Using genetically modified plants, researchers from two Florida universities are developing a technique that could help prevent treatment-related complications such as inhibitors, an immune reaction that neutralizes infused factor, and anaphylaxis, severe allergic reactions, in people with hemophilia B. The lead authors of the study were Dheeraj Verma, PhD, Department of Molecular Biology and Microbiology, College of Medicine, at the University of Central Florida (UCF) in Orlando and Babak Moghimi, MD, Department of Pediatrics, College of Medicine, at the University of Florida (UF) in Gainesville.

Inhibitors result in approximately 25% of patients with hemophilia A and up to 4% of patients with hemophilia B. Clinicians often use immune tolerance (IT) induction to eliminate an inhibitor. By administering daily doses of factor over time, the body begins to tolerate the therapy. The process is similar to desensitization therapy used to treat food and environmental allergies. The technique is less effective in individuals with hemophilia B than in those with hemophilia A. In addition, because of the large amounts of factor used, IT becomes very expensive. The approach being developed by Verma, Moghimi and colleagues could be more cost effective.     

The researchers used a so-called “gene gun” to insert the genetic material that manufactures factor IX (FIX) into chloroplasts, the energy production centers of plants. They then fed the modified plants to mice with hemophilia B for a prolonged time period. Insulated from digestive acids and enzymes by durable plant cell walls, the FIX protein traveled through the stomach and into the small intestines. Once inside the small intestines, bacteria then broke down the cell walls and released the protein, which induced tolerance by the immune system.

“We have made them develop tolerance, and removed the allergic part of this treatment,” said coauthor Henry Daniell, PhD, a Pegasus professor and University Board of Trustees Chair in the College of Medicine at the UCF.

Later the mice were infused with factor product, which triggered little to no inhibitor responses and no anaphylactic events. “I think this is a milestone — nobody has previously achieved such levels of robust immune tolerance by any means using a noninvasive procedure,” explained Thierry Vandendriessche, PhD, an associate professor of medicine at the University of Leuven in Belgium, who was not involved in the study. He is president of the European Society of Gene Cell Therapy.

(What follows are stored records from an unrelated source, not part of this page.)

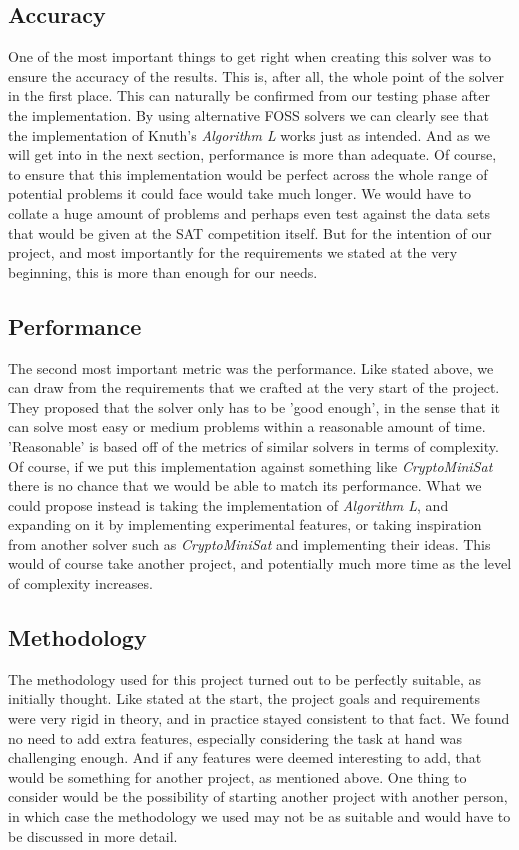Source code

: \documentclass{article}
\begin{document}
\subsection{Accuracy}
One of the most important things to get right when creating this solver was to ensure the accuracy of the results. This is, after
all, the whole point of the solver in the first place. This can naturally be confirmed from our testing phase after the
implementation. By using alternative FOSS solvers we can clearly see that the implementation of Knuth's \textit{Algorithm L} works
just as intended. And as we will get into in the next section, performance is more than adequate. Of course, to ensure that this
implementation would be perfect across the whole range of potential problems it could face would take much longer. We would have
to collate a huge amount of problems and perhaps even test against the data sets that would be given at the SAT competition
itself. But for the intention of our project, and most importantly for the requirements we stated at the very beginning, this is
more than enough for our needs.

\subsection{Performance}
The second most important metric was the performance. Like stated above, we can draw from the requirements that we crafted at the
very start of the project. They proposed that the solver only has to be 'good enough', in the sense that it can solve most easy or
medium problems within a reasonable amount of time. 'Reasonable' is based off of the metrics of similar solvers in terms of
complexity. Of course, if we put this implementation against something like \textit{CryptoMiniSat} there is no chance that we
would be able to match its performance. What we could propose instead is taking the implementation of \textit{Algorithm L}, and
expanding on it by implementing experimental features, or taking inspiration from another solver such as \textit{CryptoMiniSat}
and implementing their ideas. This would of course take another project, and potentially much more time as the level of complexity
increases.

\subsection{Methodology}
The methodology used for this project turned out to be perfectly suitable, as initially thought. Like stated at the start, the
project goals and requirements were very rigid in theory, and in practice stayed consistent to that fact. We found no need to add
extra features, especially considering the task at hand was challenging enough. And if any features were deemed interesting to
add, that would be something for another project, as mentioned above. One thing to consider would be the possibility of starting
another project with another person, in which case the methodology we used may not be as suitable and would have to be discussed
in more detail.
\end{document}
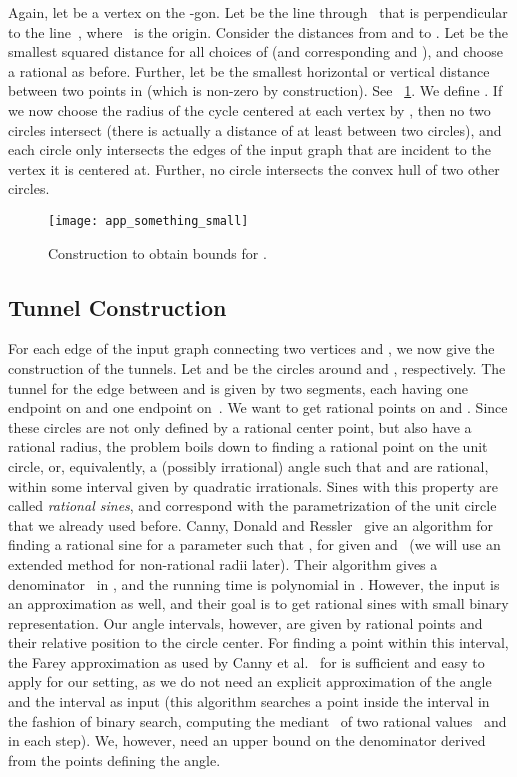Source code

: \documentclass[11pt,a4paper]{article}
\begin{document}
Again, let  be a vertex on the -gon.
Let  be the line through~ that is perpendicular to the line~, where~ is the origin.
Consider the distances from  and  to .
Let  be the smallest squared distance for all choices of  (and corresponding  and ), and choose a rational  as before.
Further, let  be the smallest horizontal or vertical distance between two points in  (which is non-zero by construction).
See \figurename~\ref{fig_app_something_small}.
We define .
If we now choose the radius of the cycle centered at each vertex by , then no two circles intersect (there is actually a distance of at least  between two circles), and each circle only intersects the edges of the input graph that are incident to the vertex it is centered at.
Further, no circle intersects the convex hull of two other circles.

\begin{figure}
\centering
\texttt{[image: app\_something\_small]}
\caption{Construction to obtain bounds for .}
\label{fig_app_something_small}
\end{figure}


\subsection{Tunnel Construction}
For each edge  of the input graph connecting two vertices  and , we now give the construction of the tunnels.
Let  and  be the circles around  and , respectively.
The tunnel for the edge between  and  is given by two segments, each having one endpoint on  and one endpoint on~.
We want to get rational points on  and .
Since these circles are not only defined by a rational center point, but also have a rational radius, the problem boils down to finding a rational point on the unit circle, or, equivalently, a (possibly irrational) angle  such that  and  are rational, within some interval given by quadratic irrationals.
Sines with this property are called \emph{rational sines}, and correspond with the parametrization of the unit circle that we already used before.
Canny, Donald and Ressler~\cite{canny} give an algorithm for finding a rational sine for a parameter  such that , for given  and~ (we will use an extended method for non-rational radii later).
Their algorithm gives a denominator~ in , and the running time is polynomial in .
However, the input  is an approximation as well, and their goal is to get rational sines with small binary representation.
Our angle intervals, however, are given by rational points and their relative position to the circle center.
For finding a point within this interval, the Farey approximation as used by Canny et al.~\cite{canny} for  is sufficient and easy to apply for our setting, as we do not need an explicit approximation of the angle and the interval as input (this algorithm searches a point inside the interval in the fashion of binary search, computing the mediant~ of two rational values~ and  in each step).
We, however, need an upper bound on the denominator  derived from the points defining the angle.
\end{document}

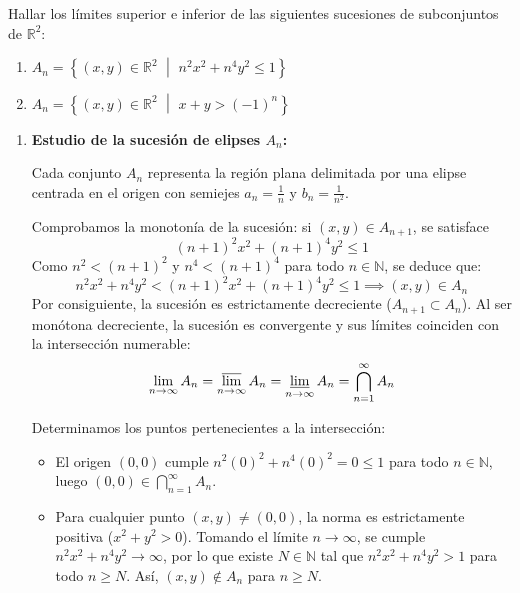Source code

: \newpage
\begin{problema}
Hallar los límites superior e inferior de las siguientes sucesiones de subconjuntos de $\mathbb{R}^2$:
\begin{enumerate}[label=\alph*)]
    \item $A_n = \left\{ (x,y) \in \mathbb{R}^2 \,\,\middle|\,\, n^2 x^2 + n^4 y^2 \le 1 \right\}$
    \item $A_n = \left\{ (x,y) \in \mathbb{R}^2 \,\,\middle|\,\, x + y > (-1)^n \right\}$
\end{enumerate}

\tcblower

\begin{enumerate}[label=\alph*)]
    \item \textbf{Estudio de la sucesión de elipses $A_n$:}
    
    Cada conjunto $A_n$ representa la región plana delimitada por una elipse centrada en el origen con semiejes $a_n = \frac{1}{n}$ y $b_n = \frac{1}{n^2}$.
    
    Comprobamos la monotonía de la sucesión: si $(x,y) \in A_{n+1}$, se satisface
    \[
        (n+1)^2 x^2 + (n+1)^4 y^2 \le 1
    \]
    Como $n^2 < (n+1)^2$ y $n^4 < (n+1)^4$ para todo $n \in \mathbb{N}$, se deduce que:
    \[
        n^2 x^2 + n^4 y^2 < (n+1)^2 x^2 + (n+1)^4 y^2 \le 1 \implies (x,y) \in A_n
    \]
    Por consiguiente, la sucesión es estrictamente decreciente ($A_{n+1} \subset A_n$). Al ser monótona decreciente, la sucesión es convergente y sus límites coinciden con la intersección numerable:
    \[
        \lim_{n \to \infty} A_n = \varlimsup_{n \to \infty} A_n = \varliminf_{n \to \infty} A_n = \bigcap_{n=1}^\infty A_n
    \]
    
    Determinamos los puntos pertenecientes a la intersección:
    \begin{itemize}
        \item El origen $(0,0)$ cumple $n^2(0)^2 + n^4(0)^2 = 0 \le 1$ para todo $n \in \mathbb{N}$, luego $(0,0) \in \bigcap_{n=1}^\infty A_n$.
        \item Para cualquier punto $(x,y) \neq (0,0)$, la norma es estrictamente positiva ($x^2 + y^2 > 0$). Tomando el límite $n \to \infty$, se cumple $n^2 x^2 + n^4 y^2 \to \infty$, por lo que existe $N \in \mathbb{N}$ tal que $n^2 x^2 + n^4 y^2 > 1$ para todo $n \ge N$. Así, $(x,y) \notin A_n$ para $n \ge N$.
    \end{itemize}
    

\end{enumerate}
\end{problema}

Investigators will conduct follow-up studies to test the approach in mice with hemophilia A and then carry out trials in humans using lettuce to produce the therapeutic proteins.

“We’re hoping that our research will, in the future, result in better and more cost-effective therapies,” said study co-author Roland Herzog, PhD, an associate professor of pediatrics, molecular genetics and microbiology in the UF College of Medicine and a member of the UF Genetics Institute. Herzog received the National Hemophilia Foundation’s Career Development Award in 2000.    

The study, “Oral Delivery of Bioencapsulated Coagulation Factor IX Prevents Inhibitor Formation and Fatal Anaphylaxis in Hemophilia B Mice,” was published in the April 2010 issue of the Proceedings of the National Academy of Sciences.